Module 2: Multi-Layer Perceptrons & Training

A multi-layer perceptron (MLP) stacks fully connected layers: input → one or more hidden layers → output. Each layer applies a weight matrix, bias, and nonlinear activation.

Layer roles

• Input: raw features (e.g. flattened pixels).
• Hidden: learned intermediate representations.
• Output: task head — softmax (multi-class), sigmoid (binary), or linear (regression).

Forward propagation computes predictions by passing inputs through each layer in order. Cache every activation — backprop needs them.

Vectorized for a batch: \(Z^{[l]} = A^{[l-1]} W^{[l]} + b^{[l]}\), then \(A^{[l]} = \sigma(Z^{[l]})\).
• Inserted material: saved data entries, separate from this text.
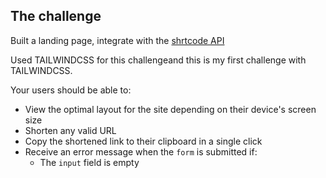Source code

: 
## The challenge

Built a landing page, integrate with the [shrtcode API](https://app.shrtco.de/) 

Used TAILWINDCSS for this challengeand this is my first challenge with TAILWINDCSS.

Your users should be able to:

- View the optimal layout for the site depending on their device's screen size
- Shorten any valid URL
- Copy the shortened link to their clipboard in a single click
- Receive an error message when the `form` is submitted if:
  - The `input` field is empty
Matrix notation is how frameworks run forward passes on GPUs. Always track shapes: \((\text{batch}, n_{in}) @ (n_{in}, n_{out}) \rightarrow (\text{batch}, n_{out})\).

Sigmoid maps logits to \((0, 1)\): \(\sigma(z) = 1 / (1 + e^{-z})\). Use on binary output neurons with binary cross-entropy.

Tanh outputs in \((-1, 1)\) and is zero-centered: \(\tanh(z) = \frac{e^z - e^{-z}}{e^z + e^{-z}}\). Often preferred over sigmoid in hidden layers historically, but still saturates.

Compare: ReLU for hidden stacks today; tanh/sigmoid for gates (LSTM) or bounded outputs.

ReLU (Rectified Linear Unit): \(\text{ReLU}(z) = \max(0, z)\). Default for hidden layers — cheap, sparse activations, no saturation for \(z > 0\).

• Dead ReLU: neuron stuck at 0 if weights push all inputs negative — use Leaky ReLU or better init.
• Derivative: 1 if \(z > 0\), else 0.

The loss function measures prediction error. It must match your output activation and task.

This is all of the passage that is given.